[Dataset entries]:
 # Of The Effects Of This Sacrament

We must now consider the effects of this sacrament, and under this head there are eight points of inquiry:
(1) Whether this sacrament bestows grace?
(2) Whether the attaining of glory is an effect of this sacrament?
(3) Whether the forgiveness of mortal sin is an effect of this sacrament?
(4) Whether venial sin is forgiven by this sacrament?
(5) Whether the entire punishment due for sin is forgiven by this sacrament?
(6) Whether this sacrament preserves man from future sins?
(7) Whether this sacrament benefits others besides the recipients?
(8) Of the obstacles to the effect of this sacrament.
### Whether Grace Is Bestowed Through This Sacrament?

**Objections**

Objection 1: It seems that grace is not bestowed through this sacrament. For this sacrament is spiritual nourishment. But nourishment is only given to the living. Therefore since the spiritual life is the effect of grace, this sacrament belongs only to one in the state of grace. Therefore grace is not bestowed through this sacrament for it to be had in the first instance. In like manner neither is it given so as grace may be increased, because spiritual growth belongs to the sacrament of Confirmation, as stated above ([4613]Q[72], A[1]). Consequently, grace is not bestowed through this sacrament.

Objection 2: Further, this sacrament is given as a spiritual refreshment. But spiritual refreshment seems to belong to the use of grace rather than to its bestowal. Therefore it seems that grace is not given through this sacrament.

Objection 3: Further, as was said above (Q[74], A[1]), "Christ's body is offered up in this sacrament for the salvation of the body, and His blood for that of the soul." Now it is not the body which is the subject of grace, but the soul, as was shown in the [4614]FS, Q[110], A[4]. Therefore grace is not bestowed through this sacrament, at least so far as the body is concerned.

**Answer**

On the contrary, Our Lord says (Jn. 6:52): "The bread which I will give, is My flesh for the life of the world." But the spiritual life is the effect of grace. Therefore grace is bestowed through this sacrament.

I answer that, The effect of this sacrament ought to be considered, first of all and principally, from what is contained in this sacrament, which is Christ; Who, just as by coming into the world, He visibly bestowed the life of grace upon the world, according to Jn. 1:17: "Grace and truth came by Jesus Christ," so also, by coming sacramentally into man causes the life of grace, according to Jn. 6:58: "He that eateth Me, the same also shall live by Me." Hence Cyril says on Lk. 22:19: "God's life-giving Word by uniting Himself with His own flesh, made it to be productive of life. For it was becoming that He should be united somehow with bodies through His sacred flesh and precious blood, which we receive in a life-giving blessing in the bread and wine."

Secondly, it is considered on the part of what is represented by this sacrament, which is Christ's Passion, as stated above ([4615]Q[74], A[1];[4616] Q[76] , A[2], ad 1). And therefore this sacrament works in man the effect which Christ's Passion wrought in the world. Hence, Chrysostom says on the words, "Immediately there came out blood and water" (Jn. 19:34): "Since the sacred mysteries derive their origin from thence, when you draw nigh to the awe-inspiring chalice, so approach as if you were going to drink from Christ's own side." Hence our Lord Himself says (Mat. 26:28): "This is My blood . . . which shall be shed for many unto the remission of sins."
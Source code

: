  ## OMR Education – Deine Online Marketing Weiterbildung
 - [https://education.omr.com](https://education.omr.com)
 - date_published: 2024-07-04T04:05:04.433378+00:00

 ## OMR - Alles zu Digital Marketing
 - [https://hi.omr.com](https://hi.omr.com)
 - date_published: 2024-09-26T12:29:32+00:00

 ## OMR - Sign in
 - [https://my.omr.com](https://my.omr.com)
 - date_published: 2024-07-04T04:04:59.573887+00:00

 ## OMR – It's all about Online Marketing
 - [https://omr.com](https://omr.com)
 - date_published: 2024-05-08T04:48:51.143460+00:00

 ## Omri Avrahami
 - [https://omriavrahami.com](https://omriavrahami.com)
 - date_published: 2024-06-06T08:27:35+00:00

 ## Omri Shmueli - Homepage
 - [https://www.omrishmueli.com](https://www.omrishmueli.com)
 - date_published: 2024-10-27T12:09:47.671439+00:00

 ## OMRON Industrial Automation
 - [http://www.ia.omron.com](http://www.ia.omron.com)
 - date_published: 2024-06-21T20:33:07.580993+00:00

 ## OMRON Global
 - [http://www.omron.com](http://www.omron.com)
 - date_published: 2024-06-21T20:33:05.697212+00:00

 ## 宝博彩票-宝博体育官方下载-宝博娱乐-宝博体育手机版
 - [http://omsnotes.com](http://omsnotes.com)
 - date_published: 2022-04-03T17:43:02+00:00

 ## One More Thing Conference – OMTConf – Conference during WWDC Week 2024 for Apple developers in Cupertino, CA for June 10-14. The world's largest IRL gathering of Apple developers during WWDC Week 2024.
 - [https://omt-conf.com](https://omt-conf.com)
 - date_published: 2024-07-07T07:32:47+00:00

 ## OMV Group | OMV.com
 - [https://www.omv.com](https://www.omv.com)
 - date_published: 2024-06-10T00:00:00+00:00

[Task brief]:
Nothing but the lines from the start of the data through the line holding "(7) Whether this" should be restated, and each one exactly.

[Output below]:
 # Of The Effects Of This Sacrament

We must now consider the effects of this sacrament, and under this head there are eight points of inquiry:
(1) Whether this sacrament bestows grace?
(2) Whether the attaining of glory is an effect of this sacrament?
(3) Whether the forgiveness of mortal sin is an effect of this sacrament?
(4) Whether venial sin is forgiven by this sacrament?
(5) Whether the entire punishment due for sin is forgiven by this sacrament?
(6) Whether this sacrament preserves man from future sins?
(7) Whether this sacrament benefits others besides the recipients?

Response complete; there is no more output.